PET/CT scans were performed and reported in a variety of outside institutions (including private practice clinics, community hospitals, academic hospitals, and less frequently cancer centers).
Imaging studies and the accompanying radiology report were submitted to our institutional PACS. As shown in Figure 1, we conducted a retrospective data base search using the following inclusion criteria: biopsy-proven DLBCL; outside FDG PET/CT between the years 2009 and 2011 with at least 1 year of radiological and clinical follow-up (recent enough to ensure use of modern PET/CT technology but distant enough to ensure sufficient follow-up); available outside PET/CT report; ability to properly display outside studies and fuse raw axial CT and PET data using our reader software (GE healthcare volume viewer AW server 3.2), and the ability to extract the maximum standardized uptake values (SUVmax) from these imaging data. From the initial sample of 169 patients and scans collected in these 3 years, 72 were found eligible for this current analysis.
2.2. Data review and analysis
In this study, the reports from outside institutions will be referred to as “outside” reports whereas the reports from our institution will be referred to “second-opinion” reports.
Two sub-specialized oncoradiologists (PS and KR) with 6 years of experience and 2 fellowships training in nuclear medicine and oncological imaging, reviewed retrospectively the 72 scans, the original reports and the reports generated by staff radiologists/nuclear medicine physicians at our institution, and evaluated if these reports addressed critical clinical questions, including: sites of disease with exact description of location and size, the intensity of FDG uptake, appropriate classification of disease extent to enable assigning a clinical stage according to Ann Arbor classification, and appropriate measurement and description of residual FDG uptake during or after therapy to enable characterization of response using current recommendations .[6] The 2 radiologists also recorded whether radiology reports contained SUV number standardized reference regions in mediastinum and liver (needed for quality assurance and response assessment), and evaluated the level of confidence with which the outside report distinguished between malignant and benign etiology, elaborated on differential diagnoses, and further recommended management.
All the PET/CT studies were form centers where the radiologists are involved in a wide range of diagnostic imaging studies. None of the radiologists was a dedicated oncological imaging radiologist. We defined a radiologist as a subspecialized oncoradiologist, if he had at least 1 year of oncological imaging fellowship training.
A multidisciplinary staging considering all patients clinical, pathological, and imaging data, and clinical and imaging follow-up was considered as the standard of reference.
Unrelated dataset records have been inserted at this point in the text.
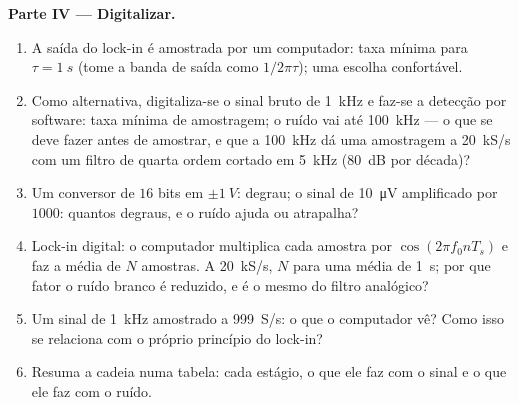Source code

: \begin{problem}
\medskip
\noindent\textbf{Parte IV --- Digitalizar.}
\begin{enumerate}[resume]
  \item A saída do lock-in é amostrada por um computador: taxa mínima para
        $\tau = \qty{1}{s}$ (tome a banda de saída como $1/2\pi\tau$); uma
        escolha confortável.
  \item Como alternativa, digitaliza-se o sinal bruto de \qty{1}{kHz} e faz-se a
        detecção por software: taxa mínima de amostragem; o ruído
        vai até \qty{100}{kHz} --- o que se deve fazer antes de amostrar,
        e que  a \qty{100}{kHz} dá uma amostragem a
        \qty{20}{kS/s} com um filtro de quarta ordem cortado em \qty{5}{kHz}
        (\qty{80}{dB} por década)?
  \item Um conversor de $16$ bits em $\pm\qty{1}{V}$: degrau; o sinal de \qty{10}{\micro V}
        amplificado por $1000$: quantos degraus, e o ruído
        ajuda ou atrapalha?
  \item Lock-in digital: o computador multiplica cada amostra por
        $\cos(2\pi f_0nT_s)$ e faz a média de $N$ amostras. A \qty{20}{kS/s},
        $N$ para uma média de \qty{1}{s}; por que fator o ruído branco é
        reduzido, e é o mesmo do filtro analógico?
  \item Um sinal de \qty{1}{kHz} amostrado a \qty{999}{S/s}: o que o
        computador vê? Como isso se relaciona com o próprio princípio do
        lock-in?
  \item Resuma a cadeia numa tabela: cada estágio, o que ele faz com o
        sinal e o que ele faz com o ruído.
\end{enumerate}
\end{problem}
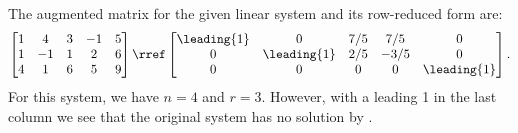 The augmented matrix for the given linear system and its row-reduced form are:
\begin{align*}
\begin{bmatrix}
1 & 4 & 3 & -1 & 5\\
1 & -1 & 1 & 2 & 6\\
4 & 1 & 6 & 5 & 9
\end{bmatrix}
\rref
\begin{bmatrix}
\leading{1} & 0 & 7/5 & 7/5 & 0\\
0 & \leading{1} & 2/5 & -3/5 & 0\\
0 & 0 & 0 & 0 & \leading{1} 
\end{bmatrix}.
\end{align*}
For this system, we have $n = 4$ and $r = 3$.  However, with a leading 1 in the last column we see that the original system has no solution by .
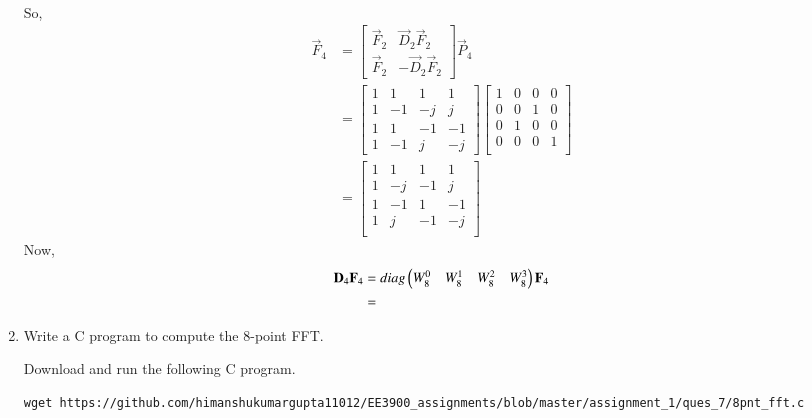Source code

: \documentclass[journal,12pt,twocolumn]{IEEEtran}
\renewcommand\thesection{\arabic{section}}
\begin{document}
\begin{enumerate}[label=\arabic*.,ref=\thesection.\theenumi]
\begin{align}
\end{align}
So,
\begin{align}
	\vec{F}_4&=\begin{bmatrix}
		\vec{F}_{2}&\vec{D}_{2}\vec{F}_{2}\\
		\vec{F}_{2}&-\vec{D}_{2}\vec{F}_{2}
	\end{bmatrix}\vec{P}_4\\
&=\begin{bmatrix}
	1& 1&1& 1\\
	1&-1&-j&j\\
	1& 1&-1& -1\\
	1&-1&j&-j
\end{bmatrix}\begin{bmatrix}
1&0&0&0\\
0&0&1&0\\
0&1&0&0\\
0&0&0&1\\
\end{bmatrix}\\
&=\begin{bmatrix}
	1&1&1&1\\
	1&-j&-1&j\\
	1&-1&1&-1\\
	1&j&-1&-j\\
\end{bmatrix}
\end{align}
Now,
\begin{align}
	\mathbf{D}_{4}\mathbf{F}_{4}&=diag\begin{pmatrix}W_{8}^{0} & W_{8}^{1}&W_{8}^{2}&W_{8}^{3}\end{pmatrix}\mathbf{F}_{4}\\
	&=
\end{align}

	\item Write a C program to compute the 8-point FFT. 
	
	\solution Download and run the following C program.
	\begin{lstlisting}
wget https://github.com/himanshukumargupta11012/EE3900_assignments/blob/master/assignment_1/ques_7/8pnt_fft.c
	\end{lstlisting}
\end{enumerate}
\end{document}
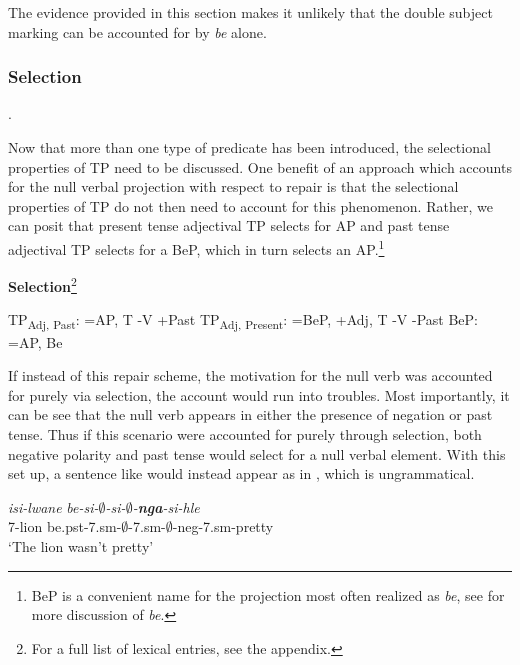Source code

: \documentclass[output=paper]{langsci/langscibook}
\newcommand{\bee}[0]{\textit {be }}
\begin{document}
{\begin{exe}
\end{exe}

The evidence provided in this section makes it unlikely that the double subject marking can be accounted for by \bee alone. 



\subsubsection{Selection}. 

Now that more than one type of predicate has been introduced, the selectional properties of TP need to be discussed. One benefit of an approach which accounts for the null verbal projection with respect to repair is that the selectional properties of TP do not then need to account for this phenomenon. Rather, we can posit that present tense adjectival TP selects for AP and past tense adjectival TP selects for a BeP, which in turn selects an AP.\footnote{BeP is a convenient name for the projection most often realized as \textit{be}, see  for more discussion of \textit{be}.}


\textbf{Selection}\footnote{For a full list of lexical entries, see the appendix.}
\begin{exe}
\ex TP\textsubscript{Adj, Past}: =AP, T -V +Past
\ex TP\textsubscript{Adj, Present}: =BeP, +Adj, T -V -Past
\ex BeP: =AP, Be 
\end{exe}

If instead of this repair scheme, the motivation for the null verb was accounted for purely via selection, the account would run into troubles. Most importantly, it can be see that the null verb appears in either the presence of negation or past tense. Thus if this scenario were accounted for purely through selection, both negative polarity and past tense would select for a null verbal element. With this set up, a sentence like  would instead appear as in , which is ungrammatical.

\begin{exe}
\ex \gll *\textit{isi-lwane} \textit{be-si-$\emptyset$-si-$\emptyset$-{\bf nga}-si-hle}\\
       7-lion be.{\sc pst}-7.{\sc sm}-$\emptyset$-7.{\sc sm}-$\emptyset$-{\sc neg}-7.{\sc sm}-pretty\\
    \glt `The lion wasn't pretty' 
\end{exe}

}
\end{document}
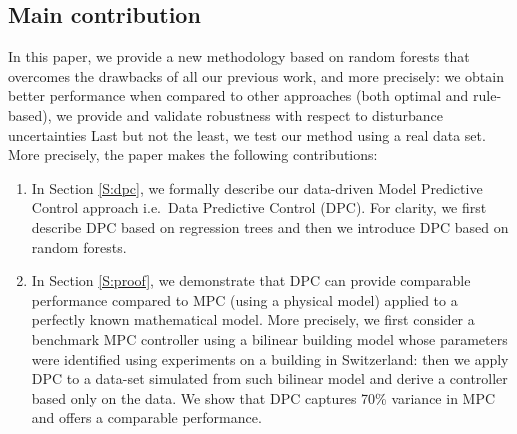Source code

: \textcolor[rgb]{0,0,1}{
\subsection{Main contribution}
In this paper, we provide a new methodology based on random forests that overcomes the drawbacks of all our previous work, and more precisely: we obtain better performance when compared to other approaches (both optimal and rule-based), we provide and validate robustness with respect to disturbance uncertainties
Last but not the least, we test our method using a real data set. 
More precisely, the paper makes the following contributions:
\begin{enumerate}
	\item In Section \ref{S:dpc}, we formally describe our data-driven Model Predictive Control approach i.e.~Data Predictive Control (DPC). For clarity, we first describe DPC based on regression trees and then we introduce DPC based on random forests.
	\item In Section \ref{S:proof}, we demonstrate that DPC can provide comparable performance compared to MPC (using a physical model) applied to a perfectly known mathematical model. More precisely, we first consider a benchmark MPC controller using a bilinear building model whose parameters were identified using experiments on a building in Switzerland: then we apply DPC to a data-set simulated from such bilinear model and derive a controller based only on the data. We show that DPC captures 70\% variance in MPC and offers a comparable performance.

\end{enumerate}}

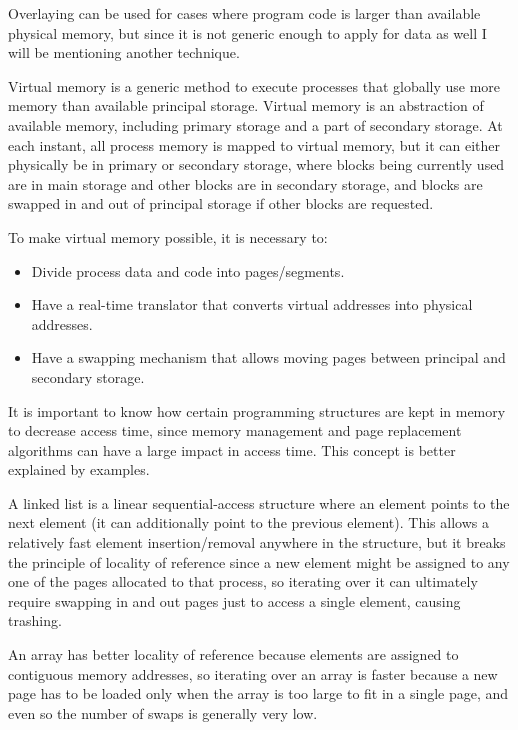 \documentclass{sope}
\begin{document}
{
Overlaying can be used for cases where program code is larger than available physical memory, but since it is not generic enough to apply for data as well I will be mentioning another technique.

Virtual memory is a generic method to execute processes that globally use more memory than available principal storage. Virtual memory is an abstraction of available memory, including primary storage and a part of secondary storage. At each instant, all process memory is mapped to virtual memory, but it can either physically be in primary or secondary storage, where blocks being currently used are in main storage and other blocks are in secondary storage, and blocks are swapped in and out of principal storage if other blocks are requested.

To make virtual memory possible, it is necessary to:
\begin{itemize}
    \item Divide process data and code into pages/segments.
    \item Have a real-time translator that converts virtual addresses into physical addresses.
    \item Have a swapping mechanism that allows moving pages between principal and secondary storage.
\end{itemize}

It is important to know how certain programming structures are kept in memory to decrease access time, since memory management and page replacement algorithms can have a large impact in access time. This concept is better explained by examples.

A linked list is a linear sequential-access structure where an element points to the next element (it can additionally point to the previous element). This allows a relatively fast element insertion/removal anywhere in the structure, but it breaks the principle of locality of reference since a new element might be assigned to any one of the pages allocated to that process, so iterating over it can ultimately require swapping in and out pages just to access a single element, causing trashing.

An array has better locality of reference because elements are assigned to contiguous memory addresses, so iterating over an array is faster because a new page has to be loaded only when the array is too large to fit in a single page, and even so the number of swaps is generally very low.

}
\end{document}
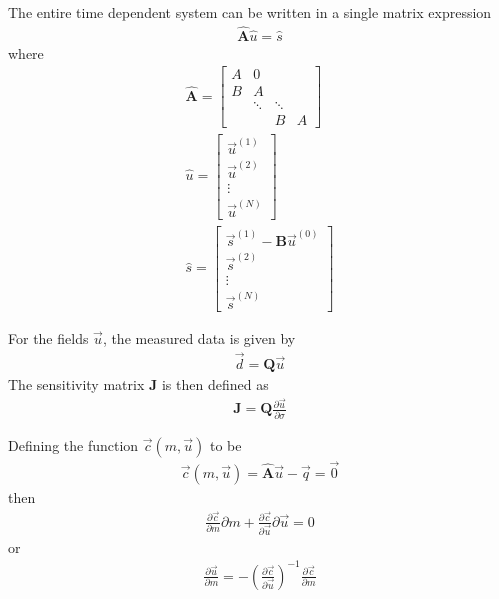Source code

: \documentclass[]{article}
\newcommand{\s}{\vec{s}}
\renewcommand {\u}  { {\vec u} }
\begin{document}
The entire time dependent system can be written in a single matrix expression
\begin{align}
    \hat{\mathbf{A}} \hat{u} = \hat{s}
\end{align}
where
\begin{subequations}
    \begin{align}
        \mathbf{\hat{A}} = \left[
        \begin{array}{cccc}
            A & 0 & & \\
            B & A & & \\
              & \ddots & \ddots & \\
              & & B & A
        \end{array}
        \right] \\
        \hat{u} = \left[
            \begin{array}{c}
                \u^{(1)} \\
                \u^{(2)} \\
                \vdots \\
                \u^{(N)}
            \end{array} \right]\\
        \hat{s} = \left[
            \begin{array}{c}
                \s^{(1)} - \mathbf{B} \u^{(0)} \\
                \s^{(2)} \\
                \vdots \\
                \s^{(N)}
            \end{array}
        \right]
    \end{align}
\end{subequations}

For the fields $\u$, the measured data is given by
\begin{align}
    \vec{d} = \mathbf{Q} \u
\end{align}
The sensitivity matrix $\mathbf{J}$ is then defined as
\begin{align}
    \mathbf{J} = \mathbf{Q} \frac{\partial \u}{\partial \sigma}
\end{align}


Defining the function $\vec{c}(m,\vec{u})$ to be
\begin{align}
    \vec{c}(m,\u) = \hat{\mathbf{A}} \vec{u} - \vec{q} = \vec{0}
\end{align}
then
\begin{align}
    \frac{\partial \vec{c}}{\partial m} \partial m
    + \frac{\partial \vec{c}}{\partial \u} \partial \vec{u} = 0
\end{align}
or
\begin{align}
    \frac{\partial \vec{u}}{\partial m} = -\left(\frac{\partial \vec{c}}{\partial \u} \right)^{-1} \frac{\partial \vec{c}}{\partial m}
\end{align}
\end{document}

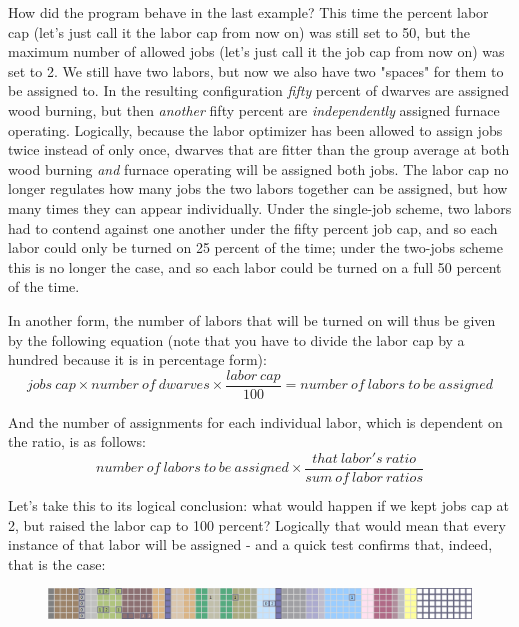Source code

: \documentclass[]{article}
\begin{document}
How did the program behave in the last example? This time the percent labor cap (let's just call it the
labor cap from now on) was still set to 50, but the maximum number of allowed jobs (let's just call it
the job cap from now on) was set to 2. We still have two labors, but now we also have two "spaces" for
them to be assigned to. In the resulting configuration \emph{fifty} percent of dwarves are assigned wood
burning, but then \emph{another} fifty percent are \emph{independently} assigned furnace operating.
Logically, because the labor optimizer has been allowed to assign jobs twice instead of only once,
dwarves that are fitter than the group average at both wood burning \emph{and} furnace operating will be
assigned both jobs. The labor cap no longer regulates how many jobs the two labors together can be
assigned, but how many times they can appear individually. Under the single-job scheme, two labors had to
contend against one another under the fifty percent job cap, and so each labor could only be turned on 25
percent of the time; under the two-jobs scheme this is no longer the case, and so each labor could be
turned on a full 50 percent of the time.

In another form, the number of labors that will be turned on will thus be given by the following equation
(note that you have to divide the labor cap by a hundred because it is in percentage form):
\begin{displaymath}
jobs\:cap \times number\:of\:dwarves \times  \frac{labor\:cap}{100} = number\:of\:labors\:to\:be\:assigned
\end{displaymath}

And the number of assignments for each individual labor, which is dependent on the ratio, is as follows:
\begin{displaymath}
number\:of\:labors\:to\:be\:assigned \times \frac{that\:labor's\:ratio}{sum\:of\:labor\:ratios}
\end{displaymath}

Let's take this to its logical conclusion: what would happen if we kept jobs cap at 2, but raised the
labor cap to 100 percent? Logically that would mean that every instance of that labor will be assigned -
and a quick test confirms that, indeed, that is the case:
\begin{figure}[h!] \centering
\includegraphics[width=\linewidth]{Sec4Fig13}
\end{figure}
\end{document}
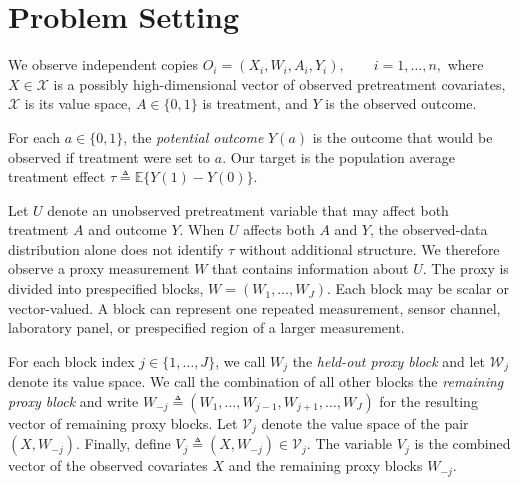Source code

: \section{Problem Setting}
\label{sec:setup}

We observe independent copies
\(O_i=(X_i,W_i,A_i,Y_i), \qquad i=1,\ldots,n,\)
where $X\in\mathcal X$ is a possibly high-dimensional vector of observed pretreatment covariates, $\mathcal X$ is its value space, $A\in\{0,1\}$ is treatment, and $Y$ is the observed outcome.

For each $a\in\{0,1\}$, the \emph{potential outcome} $Y(a)$ is the outcome that would be observed if treatment were set to $a$. Our target is the population average treatment effect
\(\tau\triangleq\mathbb E\{Y(1)-Y(0)\}.\)

Let $U$ denote an unobserved pretreatment variable that may affect both treatment $A$ and outcome $Y$. When $U$ affects both $A$ and $Y$, the observed-data distribution alone does not identify $\tau$ without additional structure. We therefore observe a proxy measurement $W$ that contains information about $U$. The proxy is divided into prespecified blocks,
\(W=(W_1,\ldots,W_J).\)
Each block may be scalar or vector-valued. A block can represent one repeated measurement, sensor channel, laboratory panel, or prespecified region of a larger measurement.

For each block index $j\in\{1,\ldots,J\}$, we call $W_j$ the \emph{held-out proxy block} and let $\mathcal W_j$ denote its value space. We call the combination of all other blocks the \emph{remaining proxy block} and write
\(W_{-j} \triangleq (W_1,\ldots,W_{j-1},W_{j+1},\ldots,W_J)\)
for the resulting vector of remaining proxy blocks. Let $\mathcal V_j$ denote the value space of the pair $(X,W_{-j})$. Finally, define
\(V_j\triangleq(X,W_{-j})\in\mathcal V_j.\)
The variable $V_j$ is the combined vector of the observed covariates $X$ and the remaining proxy blocks $W_{-j}$.
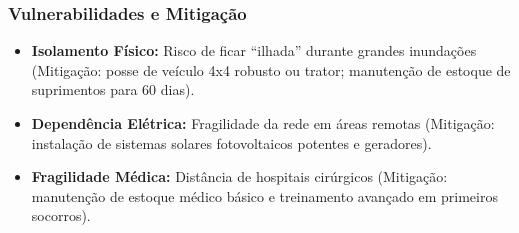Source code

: \subsubsection{Vulnerabilidades e
Mitigação}

\begin{itemize}
\tightlist
\item
  \textbf{Isolamento Físico:} Risco de ficar ``ilhada'' durante grandes
  inundações (Mitigação: posse de veículo 4x4 robusto ou trator;
  manutenção de estoque de suprimentos para 60 dias).
\item
  \textbf{Dependência Elétrica:} Fragilidade da rede em áreas remotas
  (Mitigação: instalação de sistemas solares fotovoltaicos potentes e
  geradores).
\item
  \textbf{Fragilidade Médica:} Distância de hospitais cirúrgicos
  (Mitigação: manutenção de estoque médico básico e treinamento avançado
  em primeiros socorros).
\end{itemize}

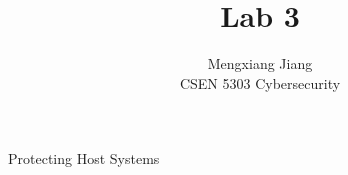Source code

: \documentclass[12pt]{article}
\newenvironment{problem}[2][Problem]{\begin{trivlist}
\item[\hskip \labelsep {\bfseries #1}\hskip \labelsep {\bfseries #2.}]}{\end{trivlist}}
\begin{document}
 
 
\title{Lab 3}%
\author{Mengxiang Jiang\\ %
CSEN 5303 Cybersecurity} %
 
\maketitle
 
\begin{problem}{1} %
    Protecting Host Systems 


\end{problem}
\end{document}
In addition, a single hemato-oncologist with 7 years’ experience in managing and treating lymphomas compared the text of the outside PET/CT report to the report generated by our institutional specialized oncologic radiologist or nuclear medicine physician without any information regarding the origin of the report. This physician recorded the clinical stage based on the information that could be derived from the report text and graded the report clarity on a scale from 1 to 5, with “grade 1” being poor, “grade 2” being fair, “grade 3” being average, “grade 4” being good and “grade 5” being excellent. The grade was a subjective measure of the report structure, addressing how easily and accurately the hemato-oncologist was able to extract the information needed for proper staging, restaging and subsequent management.
2.3. Statistical analysis
Kappa statistic (Κ) was used to assess the agreement on PET/CT features from outside and second-opinion reports. Weighted kappa with squared weights was used for features with multiple levels, including grade, mediastinum (yes, no, and unknown) and staging. We then compared the likelihood of the criteria present in the report, the staging, and the grade between the outside reports and second-opinion reports using McNemar test for 2-level features and Bowker's test of symmetry for multiple-level features, respectively. Agreement between radiology staging in each report and the multidisciplinary standard of reference staging was also assessed using weighted kappa. Kappa statistic is interpreted as follows: < 0, no agreement, 0.00–0.20, slight agreement; 0.21–0.40, fair agreement; 0.41–0.60, moderate agreement; 0.61–0.80, substantial agreement; and 0.81–1.00, almost perfect agreement. A test with P < .05 was considered statistically significant. All statistical analyses were performed in software packages SAS 9.4 (SAS Institute Inc., Cary, NC).
3. Results
Of the 72 PET/CT scans analyzed between the years 2009 and 2011, 35 were obtained for initial-staging and 37 were obtained during follow-up and for assessment of response to treatment.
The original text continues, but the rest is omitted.